Después del pasaje de la higuera, que aún no hemos explicado, Jesús les dice a los discípulos cómo hay que pedir las cosas a Dios, y les da una clave que, o se lee en arameo, o la perdemos. Estamos en Marcos 11:23, y leemos en nuestras Biblias en castellano que cualquiera que diga a un monte que se desarraigue y se eche al mar, esto sucederá, con tal de que no abrigue dudas en el corazón y tenga fe en que se va a cumplir eso que pide. Así, leemos, por ejemplo, en:

(BTX3) y no dude en su corazón, sino que crea que lo que habla sucede...
(EUNSA) sin dudar en su corazón, sino creyendo que se hará lo que dice...
(JÜNEMANN) y no vacilare en su corazón, sino creyere que lo que habla, se hace...
(KADOSH) aquel que no dude en su corazón, sino que confíe que lo que dice sucederá...
(LBLA) y no dude en su corazón, sino crea que lo que dice va a suceder...
(NT BESSON) y no dudare en su corazón sino creyere que lo que dice se hace...
(NTV) Pero deben creer de verdad que ocurrirá y no tener ninguna duda en el corazón.
(RCB) y no dude en su corazón, sino que crea que lo que está hablando sucede...
(SRV) y no dudare en su corazón, mas creyere que será hecho lo que dice...
(TNM) y no duda en su corazón, sino que tiene fe en que va a ocurrir lo que dice...
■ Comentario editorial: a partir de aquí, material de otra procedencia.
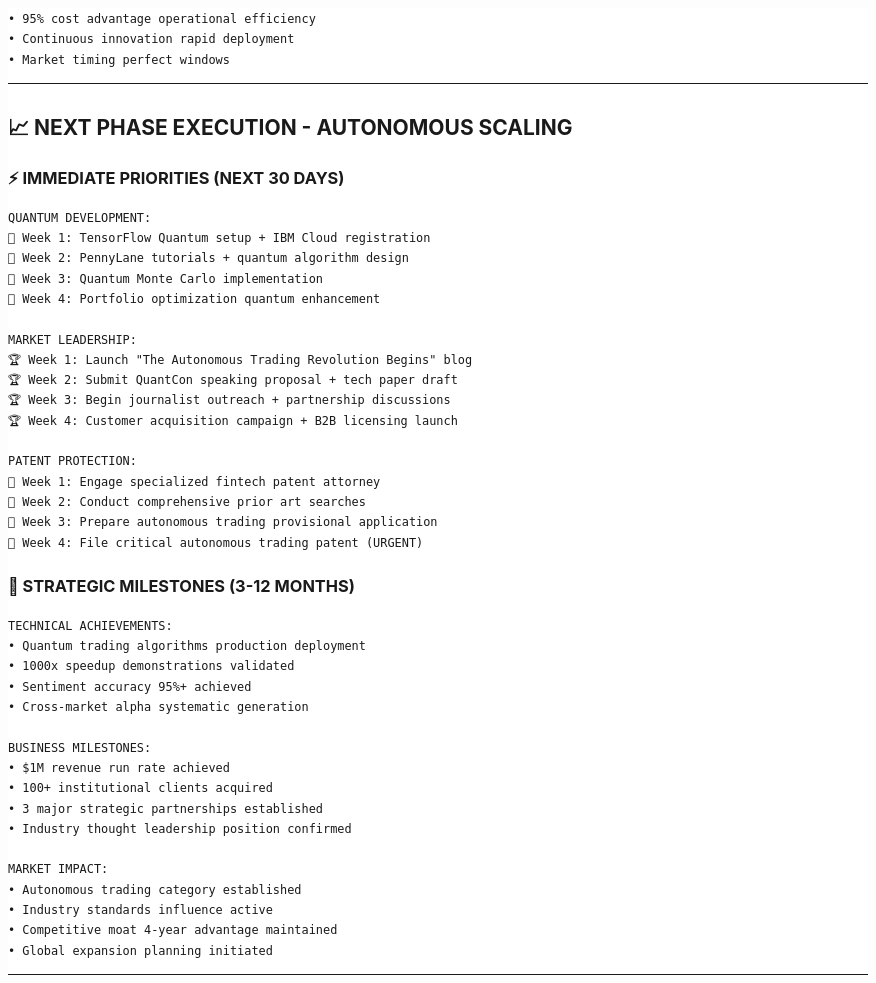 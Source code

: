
```
• 95% cost advantage operational efficiency
• Continuous innovation rapid deployment
• Market timing perfect windows
```

---

## 📈 **NEXT PHASE EXECUTION - AUTONOMOUS SCALING**

### **⚡ IMMEDIATE PRIORITIES (NEXT 30 DAYS)**
```
QUANTUM DEVELOPMENT:
🔮 Week 1: TensorFlow Quantum setup + IBM Cloud registration
🔮 Week 2: PennyLane tutorials + quantum algorithm design
🔮 Week 3: Quantum Monte Carlo implementation
🔮 Week 4: Portfolio optimization quantum enhancement

MARKET LEADERSHIP:
🏆 Week 1: Launch "The Autonomous Trading Revolution Begins" blog
🏆 Week 2: Submit QuantCon speaking proposal + tech paper draft
🏆 Week 3: Begin journalist outreach + partnership discussions
🏆 Week 4: Customer acquisition campaign + B2B licensing launch

PATENT PROTECTION:
📜 Week 1: Engage specialized fintech patent attorney
📜 Week 2: Conduct comprehensive prior art searches
📜 Week 3: Prepare autonomous trading provisional application
📜 Week 4: File critical autonomous trading patent (URGENT)
```

### **🌟 STRATEGIC MILESTONES (3-12 MONTHS)**
```
TECHNICAL ACHIEVEMENTS:
• Quantum trading algorithms production deployment
• 1000x speedup demonstrations validated
• Sentiment accuracy 95%+ achieved
• Cross-market alpha systematic generation

BUSINESS MILESTONES:
• $1M revenue run rate achieved
• 100+ institutional clients acquired
• 3 major strategic partnerships established
• Industry thought leadership position confirmed

MARKET IMPACT:
• Autonomous trading category established
• Industry standards influence active
• Competitive moat 4-year advantage maintained
• Global expansion planning initiated
```

---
La mayoría de estas Biblias se refieren, como vemos, a “un corazón que no duda”, “un corazón que no vacila”, como la condición fundamental para que sea escuchada nuestra oración. Pero, en arameo, Jesús no está diciendo eso, sino: wëlâ' [y no] neṯpal·lag [esté dividido] bëlebbeh [en su corazón]. La raíz verbal P-L-G no ofrece dudas: dividir, separar. Para entender qué es una persona “con el corazón dividido” hay que comprender antes qué es una persona “con el corazón unificado”, y aquí nos encontramos con un abismo de falta de información en la tradición cristiana que los traductores no saben resolver. Así que transforman “no tener el corazón dividido” en “no albergar dudas en el corazón”. Pero las dudas son sólo uno de los síntomas de un corazón dividido. ¿Qué podemos hacer? Yo creo que ésta es una buena oportunidad para poner en práctica el diálogo interreligioso: tendríamos que irnos a dos tradiciones hermanas de la cristiana, que nunca acabaron de separarse de la cosmovisión semita, me refiero a la judía y a la musulmana, y preguntarles con humildad cómo la Unidad puede hacerse cargo del corazón humano. No sé mucho de la tradición judía, pero me consta que, en este sentido, la idea islámica del tauhîd podría arrojar mucha luz al texto. No es mi cometido hacerlo ni aquí ni ahora; pero el asunto es importante. Puesto que tenemos muy pocas declaraciones de Jesús en primera persona (por no decir que esta es la única) en la que sepamos con qué actitud interna oraba, cómo procesaba internamente el hecho de estar pidiendo algo a Dios y la posterior obtención de lo pedido. Perdiendo, por culpa de las traducciones, la expresión aramea de este versículo, arrojamos a la basura una información valiosísima para nuestra vida espiritual.

El pasaje en arameo dice así:

ܐܰܡܺܝܢ ܓ݁ܶܝܪ ܐܳܡܰܪ ܐ݈ܢܳܐ ܠܟ݂ܽܘܢ ܕ݁ܡܰܢ ܕ݁ܢܺܐܡܰܪ ܠܛܽܘܪܳܐ ܗܳܢܳܐ ܕ݁ܶܐܫܬ݁ܰܩ݈ܠ ܘܦ݂ܶܠ ܒ݁ܝܰܡܳܐ ܘܠܳܐ ܢܶܬ݂ܦ݁ܰܠܰܓ݂ ܒ݁ܠܶܒ݁ܶܗ ܐܶܠܳܐ ܢܗܰܝܡܶܢ ܕ݁ܗܳܘܶܐ ܗܰܘ ܡܶܕ݁ܶܡ ܕ݁ܳܐܡܰܪ ܢܶܗܘܶܐ ܠܶܗ ܡܶܕ݁ܶܡ ܕ݁ܳܐܡܰܪ ܀

Palabra por palabra: 'ammîn [con seguridad] ġêr [pues] 'âmar-'nâ' [yo (soy) el que dice] lëḵûn [a vosotros] dëman [que quien quiera] dëni'mar [que diga] lëṭûrâ' [al monte] hânâ' [este] de'shta(q)l [que te desarraigues] wëᶂel [y arrójate] bëyammâ' [en el mar] wëlâ' [y no] neṯpal·lag [esté dividido] bëlebbeh [en su corazón] 'el·lâ' [sino que] nëhaymen [crea] dëhâwe' [que existente] haw [ese] meddem [asunto] dâ'mar [que dicente] nehwe' [será] leh [para él] meddem [el asunto] dâ'mar [que dice]. En castellano plano: «Pues, con seguridad yo os digo que quien diga a este monte «¡Que te desarraigues! ¡Y arrójate al mar!», siempre que tenga el corazón íntegro, creyendo que lo que dice es así, eso que dice será».